Prevalence and associated factors of hypertension among veterans of the Indian Gorkha regiments living in Pokhara Metropolitan City, Nepal

Sapkota A, Neupane D, Shrestha AD et al
BMC Health Service Research

Background: Hypertension is a major preventable risk factor for cardiovascular disease. Occupational factors such as having served or serving in armed forces may be associated with hypertension. This study aimed to assess the prevalence and factors associated with hypertension among veterans of the Indian Gorkha army living in western Nepal.

A community-based cross-sectional study was conducted among the veterans living in the Pokhara metropolitan city. Data on blood pressure (BP), anthropometric measurements, and behavioral factors were collected by face-to-face interviews using the World Health Organization's non-communicable disease risk factor surveillance (STEPS) tool. Hypertension was defined as systolic blood pressure (BP) ≥ 140 mm Hg and/or diastolic BP of ≥ 90 mm Hg or currently on antihypertensive medication.
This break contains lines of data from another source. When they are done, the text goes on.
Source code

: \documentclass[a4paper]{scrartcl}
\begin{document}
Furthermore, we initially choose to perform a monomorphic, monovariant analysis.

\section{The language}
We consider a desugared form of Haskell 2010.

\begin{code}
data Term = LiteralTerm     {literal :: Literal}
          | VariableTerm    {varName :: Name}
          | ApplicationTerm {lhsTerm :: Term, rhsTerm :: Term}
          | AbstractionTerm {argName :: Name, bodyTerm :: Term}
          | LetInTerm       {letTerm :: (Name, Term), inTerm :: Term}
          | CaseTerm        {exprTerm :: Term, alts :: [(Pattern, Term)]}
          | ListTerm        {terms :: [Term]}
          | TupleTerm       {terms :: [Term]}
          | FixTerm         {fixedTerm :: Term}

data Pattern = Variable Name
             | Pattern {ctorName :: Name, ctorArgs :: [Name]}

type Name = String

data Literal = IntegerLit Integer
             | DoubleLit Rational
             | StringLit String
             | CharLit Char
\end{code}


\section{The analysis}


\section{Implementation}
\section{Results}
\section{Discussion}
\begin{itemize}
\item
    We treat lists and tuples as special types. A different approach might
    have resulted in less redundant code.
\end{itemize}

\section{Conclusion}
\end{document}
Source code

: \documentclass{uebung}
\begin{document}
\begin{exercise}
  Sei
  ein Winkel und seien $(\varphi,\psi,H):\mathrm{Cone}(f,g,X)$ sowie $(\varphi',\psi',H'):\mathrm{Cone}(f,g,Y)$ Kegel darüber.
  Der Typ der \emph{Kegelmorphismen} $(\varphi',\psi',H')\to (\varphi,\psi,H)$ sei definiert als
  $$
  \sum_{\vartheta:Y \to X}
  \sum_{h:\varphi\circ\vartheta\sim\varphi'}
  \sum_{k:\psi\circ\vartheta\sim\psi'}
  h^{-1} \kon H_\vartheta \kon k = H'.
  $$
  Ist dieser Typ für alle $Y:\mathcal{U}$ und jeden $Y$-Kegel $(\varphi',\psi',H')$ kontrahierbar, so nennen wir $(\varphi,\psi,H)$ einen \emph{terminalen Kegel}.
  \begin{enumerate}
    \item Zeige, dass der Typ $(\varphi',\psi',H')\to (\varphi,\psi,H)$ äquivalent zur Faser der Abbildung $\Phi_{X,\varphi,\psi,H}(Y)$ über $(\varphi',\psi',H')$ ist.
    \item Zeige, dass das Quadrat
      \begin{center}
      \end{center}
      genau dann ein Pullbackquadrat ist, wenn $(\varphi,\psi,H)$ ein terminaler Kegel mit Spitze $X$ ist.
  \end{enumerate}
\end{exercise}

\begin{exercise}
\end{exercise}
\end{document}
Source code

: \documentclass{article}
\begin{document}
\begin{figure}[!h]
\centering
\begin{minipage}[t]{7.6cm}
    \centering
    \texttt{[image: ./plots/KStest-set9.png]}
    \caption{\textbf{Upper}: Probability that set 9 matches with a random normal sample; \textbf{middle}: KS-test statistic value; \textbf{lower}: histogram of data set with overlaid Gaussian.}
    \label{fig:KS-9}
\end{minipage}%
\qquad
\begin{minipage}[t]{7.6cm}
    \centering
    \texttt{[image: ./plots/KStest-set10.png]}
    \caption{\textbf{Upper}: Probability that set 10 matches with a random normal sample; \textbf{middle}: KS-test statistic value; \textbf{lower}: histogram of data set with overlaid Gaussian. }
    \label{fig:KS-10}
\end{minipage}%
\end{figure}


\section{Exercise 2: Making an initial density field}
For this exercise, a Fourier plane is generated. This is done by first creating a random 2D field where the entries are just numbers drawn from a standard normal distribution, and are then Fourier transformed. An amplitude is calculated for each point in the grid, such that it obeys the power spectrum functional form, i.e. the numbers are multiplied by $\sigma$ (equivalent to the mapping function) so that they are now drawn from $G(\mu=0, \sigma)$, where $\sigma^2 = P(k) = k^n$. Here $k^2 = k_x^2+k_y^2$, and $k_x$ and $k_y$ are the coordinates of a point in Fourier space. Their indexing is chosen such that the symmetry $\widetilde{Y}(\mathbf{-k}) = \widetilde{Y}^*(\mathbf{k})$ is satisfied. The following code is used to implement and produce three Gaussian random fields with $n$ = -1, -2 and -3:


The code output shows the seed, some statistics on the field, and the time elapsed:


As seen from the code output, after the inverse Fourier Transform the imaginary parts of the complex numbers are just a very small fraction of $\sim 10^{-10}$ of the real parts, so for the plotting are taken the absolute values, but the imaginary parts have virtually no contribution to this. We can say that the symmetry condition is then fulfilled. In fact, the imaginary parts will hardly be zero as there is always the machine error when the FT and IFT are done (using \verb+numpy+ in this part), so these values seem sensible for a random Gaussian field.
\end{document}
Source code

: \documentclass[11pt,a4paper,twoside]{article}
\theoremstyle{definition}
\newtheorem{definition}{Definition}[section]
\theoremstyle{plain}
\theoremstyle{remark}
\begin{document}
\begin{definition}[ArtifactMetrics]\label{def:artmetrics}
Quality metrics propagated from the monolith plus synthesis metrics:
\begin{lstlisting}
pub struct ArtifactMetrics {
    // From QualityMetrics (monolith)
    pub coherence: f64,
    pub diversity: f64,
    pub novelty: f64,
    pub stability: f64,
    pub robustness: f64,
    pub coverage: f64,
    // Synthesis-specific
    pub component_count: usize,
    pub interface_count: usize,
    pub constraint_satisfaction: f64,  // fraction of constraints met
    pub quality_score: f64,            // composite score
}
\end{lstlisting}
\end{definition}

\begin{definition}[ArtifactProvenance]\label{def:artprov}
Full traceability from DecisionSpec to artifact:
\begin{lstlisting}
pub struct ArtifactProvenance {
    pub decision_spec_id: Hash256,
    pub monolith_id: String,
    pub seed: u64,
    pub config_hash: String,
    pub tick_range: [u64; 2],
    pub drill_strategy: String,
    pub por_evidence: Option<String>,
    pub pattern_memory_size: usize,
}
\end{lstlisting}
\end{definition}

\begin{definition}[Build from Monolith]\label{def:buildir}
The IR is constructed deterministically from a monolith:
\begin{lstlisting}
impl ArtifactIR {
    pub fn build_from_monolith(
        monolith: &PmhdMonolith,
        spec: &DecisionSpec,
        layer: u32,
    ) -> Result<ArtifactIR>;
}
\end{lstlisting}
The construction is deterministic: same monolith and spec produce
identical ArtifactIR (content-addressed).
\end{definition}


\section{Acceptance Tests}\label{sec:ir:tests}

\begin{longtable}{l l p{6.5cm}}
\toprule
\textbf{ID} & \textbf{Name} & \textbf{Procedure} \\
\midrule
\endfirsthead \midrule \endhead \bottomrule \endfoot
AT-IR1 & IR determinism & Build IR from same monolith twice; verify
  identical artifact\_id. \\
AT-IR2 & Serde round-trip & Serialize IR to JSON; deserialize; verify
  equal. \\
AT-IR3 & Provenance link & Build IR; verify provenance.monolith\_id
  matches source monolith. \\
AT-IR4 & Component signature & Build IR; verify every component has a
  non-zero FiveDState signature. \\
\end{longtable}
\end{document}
The age-adjusted prevalence of hypertension was 66.2 % among the study participants (317). Mean systolic and diastolic blood pressure was 144.5 mmHg (± 18.3) and 89.3mmHg (± 16.0), respectively. Among the hypertensive participants, 67 % were aware of their disease, 90 % of them were under treatment, and 14 % of the individuals who received treatment had their hypertension under control. The proportion of smokers was 12.9 % and alcohol drinker was 86.1 %. One-fourth (25.9 %) of the participants had a family history of hypertension. Veterans aged 55-64 years had higher odds (AOR: 5.3; 95 % CI: 1.8–15.9; p = 0.003) of being associated with hypertension as compared to 35–44 years. Being a current alcohol drinker (AOR: 2.5; 95 % CI: 1.4–4.5; p = 0.003), overweight (AOR: 1.9; 95 % CI: 1.0-3.5; p = 0.04), obese (AOR: 3.1; 95 % CI: 1.1–8.3; p = 0.03) and family history of hypertension (AOR: 2.9; 95 % CI: 1.5–5.8; p = 0.002) were independently associated with hypertension.

Hypertension was prevalent in retired Nepal veterans. Hypertension was associated with a number of modifiable lifestyle and behavioral factors. Our findings suggest the need for screening, education and management of Nepal veterans for hypertension.